In the previous chapter, we learned about the basics of AI and Python programming. Now, let's explore some powerful Python libraries that are essential for data manipulation and analysis in AI projects.
Introduction to NumPy:
NumPy is a fundamental library for scientific computing in Python. It provides support for large, multi-dimensional arrays and matrices, along with a wide range of mathematical functions to operate on these arrays efficiently. NumPy forms the foundation for many other Python libraries used in data science and machine learning.

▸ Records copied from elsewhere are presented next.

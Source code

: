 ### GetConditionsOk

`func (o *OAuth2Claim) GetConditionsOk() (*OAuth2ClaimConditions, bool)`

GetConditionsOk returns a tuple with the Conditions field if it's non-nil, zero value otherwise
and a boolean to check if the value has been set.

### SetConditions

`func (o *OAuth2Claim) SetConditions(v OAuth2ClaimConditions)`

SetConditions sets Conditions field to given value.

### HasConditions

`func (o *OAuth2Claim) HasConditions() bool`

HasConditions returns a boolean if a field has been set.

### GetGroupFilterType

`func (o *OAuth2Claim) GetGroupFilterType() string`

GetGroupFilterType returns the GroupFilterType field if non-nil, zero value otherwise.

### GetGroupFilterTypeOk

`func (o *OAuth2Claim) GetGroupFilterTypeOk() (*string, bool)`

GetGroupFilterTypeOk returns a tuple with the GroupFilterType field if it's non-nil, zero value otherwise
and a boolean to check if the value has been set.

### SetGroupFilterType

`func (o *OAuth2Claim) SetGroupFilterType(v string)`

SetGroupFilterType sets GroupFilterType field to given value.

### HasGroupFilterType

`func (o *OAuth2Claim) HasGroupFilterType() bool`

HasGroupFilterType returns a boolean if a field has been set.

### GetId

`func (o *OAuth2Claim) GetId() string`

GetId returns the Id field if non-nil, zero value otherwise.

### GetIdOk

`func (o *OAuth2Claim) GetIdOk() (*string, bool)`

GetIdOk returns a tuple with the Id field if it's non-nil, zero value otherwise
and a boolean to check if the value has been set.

Installing NumPy: To install NumPy, open a terminal or command prompt and run the following command:
pip install numpy
Creating NumPy Arrays: NumPy arrays are the core data structure in NumPy. They are similar to Python lists but offer more efficient storage and computation, especially for large datasets.
import numpy as np
# Create a 1-dimensional array from a list
arr1 = np.array([1, 2, 3, 4, 5])
print(arr1)
# Create a 2-dimensional array
arr2 = np.array([[1, 2, 3], [4, 5, 6]])
print(arr2)
# Create an array with a specific data type
arr3 = np.array([1, 2, 3], dtype=np.float64)
print(arr3)
# Create an array filled with zeros
zeros_arr = np.zeros((3, 4))
print(zeros_arr)
# Create an array filled with ones
ones_arr = np.ones((2, 3))
print(ones_arr)
# Create an array with a range of values
range_arr = np.arange(0, 10, 2)
print(range_arr)
# Create an array with evenly spaced values
linspace_arr = np.linspace(0, 1, 5)
print(linspace_arr)
Output:
[1 2 3 4 5]
[[1 2 3]
[4 5 6]]
[1. 2. 3.]
[[0. 0. 0. 0.]
[0. 0. 0. 0.]
[0. 0. 0. 0.]]
[[1. 1. 1.]
[1. 1. 1.]]
[0 2 4 6 8]
[0. 0.25 0.5 0.75 1. ]
Array Operations and Broadcasting: NumPy provides a wide range of operations that can be performed on arrays. These operations can be mathematical, statistical, or logical in nature. NumPy also supports broadcasting, which allows arrays with different shapes to be used in arithmetic operations.
import numpy as np
arr1 = np.array([[1, 2, 3], [4, 5, 6]])
arr2 = np.array([[7, 8, 9], [10, 11, 12]])
# Element-wise addition
print(arr1 + arr2)
# Element-wise subtraction
print(arr2 - arr1)
# Element-wise multiplication
print(arr1 * arr2)
# Element-wise division
print(arr2 / arr1)
# Matrix multiplication
print(np.dot(arr1, arr2.T))
# Broadcasting example
print(arr1 + 5)
# Statistical operations
print(np.mean(arr1))
print(np.median(arr1))
print(np.std(arr1))
Output:
[[ 8 10 12]
[14 16 18]]
[[6 6 6]
[6 6 6]]
[[ 7 16 27]
[40 55 72]]
[[7. 4. 3. ]
[2.5 2.2 2. ]]
[[ 50 68]
[122 167]]
[[ 6 7 8]
[ 9 10 11]]
3.5
3.5
1.707825127659933
Array Indexing and Slicing: NumPy arrays support indexing and slicing operations similar to Python lists. You can access individual elements, rows, columns, or subsets of an array using indices and slices.
import numpy as np
arr = np.array([[1, 2, 3], [4, 5, 6], [7, 8, 9]])
# Accessing elements
print(arr[0, 0]) # First element
print(arr[1, 2]) # Element at row 1, column 2
# Slicing arrays
print(arr[:2, :2]) # First two rows and columns
print(arr[1:, :]) # From the second row to the end
print(arr[:, 1]) # Second column
# Conditional indexing
print(arr[arr > 5]) # Elements greater than 5
Output:
1
6
[[1 2]
[4 5]]
[[4 5 6]
[7 8 9]]
[2 5 8]
[6 7 8 9]
Introduction to Pandas:
Pandas is a powerful library for data manipulation and analysis in Python. It provides data structures like Series and DataFrame that allow you to work with structured data efficiently. Pandas is built on top of NumPy and integrates well with other libraries in the data science ecosystem.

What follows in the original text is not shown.